What to do: In the data below, find each line containing the string "aplicação" and return it.

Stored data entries
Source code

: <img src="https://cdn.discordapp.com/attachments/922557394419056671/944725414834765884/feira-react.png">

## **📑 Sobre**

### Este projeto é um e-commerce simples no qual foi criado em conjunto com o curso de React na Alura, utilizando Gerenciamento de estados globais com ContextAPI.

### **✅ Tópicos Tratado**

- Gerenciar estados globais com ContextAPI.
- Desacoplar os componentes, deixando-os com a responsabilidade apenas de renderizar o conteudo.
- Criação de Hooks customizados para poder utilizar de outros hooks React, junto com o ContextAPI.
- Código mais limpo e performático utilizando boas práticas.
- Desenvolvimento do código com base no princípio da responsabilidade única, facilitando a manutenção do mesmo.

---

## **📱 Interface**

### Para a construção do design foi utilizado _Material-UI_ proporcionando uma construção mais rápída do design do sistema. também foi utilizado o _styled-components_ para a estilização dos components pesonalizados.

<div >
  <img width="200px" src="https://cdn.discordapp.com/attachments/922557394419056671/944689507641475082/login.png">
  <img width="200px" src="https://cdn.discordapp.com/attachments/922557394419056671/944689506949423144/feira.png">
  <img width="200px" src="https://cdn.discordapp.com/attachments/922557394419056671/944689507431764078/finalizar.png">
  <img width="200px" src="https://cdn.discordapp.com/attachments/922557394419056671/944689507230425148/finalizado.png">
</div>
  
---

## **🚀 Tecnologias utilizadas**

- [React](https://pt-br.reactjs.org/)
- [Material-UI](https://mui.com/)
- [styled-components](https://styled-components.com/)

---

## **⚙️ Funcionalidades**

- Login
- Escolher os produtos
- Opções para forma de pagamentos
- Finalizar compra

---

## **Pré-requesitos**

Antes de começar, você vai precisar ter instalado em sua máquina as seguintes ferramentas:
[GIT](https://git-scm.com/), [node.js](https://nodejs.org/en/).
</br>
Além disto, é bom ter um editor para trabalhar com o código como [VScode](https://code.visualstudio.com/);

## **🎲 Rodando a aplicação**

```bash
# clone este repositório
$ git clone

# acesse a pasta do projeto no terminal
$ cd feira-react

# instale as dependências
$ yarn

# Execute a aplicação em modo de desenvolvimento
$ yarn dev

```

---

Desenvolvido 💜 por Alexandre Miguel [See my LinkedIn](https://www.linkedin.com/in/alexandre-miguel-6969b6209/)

Answer:
## **🎲 Rodando a aplicação**
# Execute a aplicação em modo de desenvolvimento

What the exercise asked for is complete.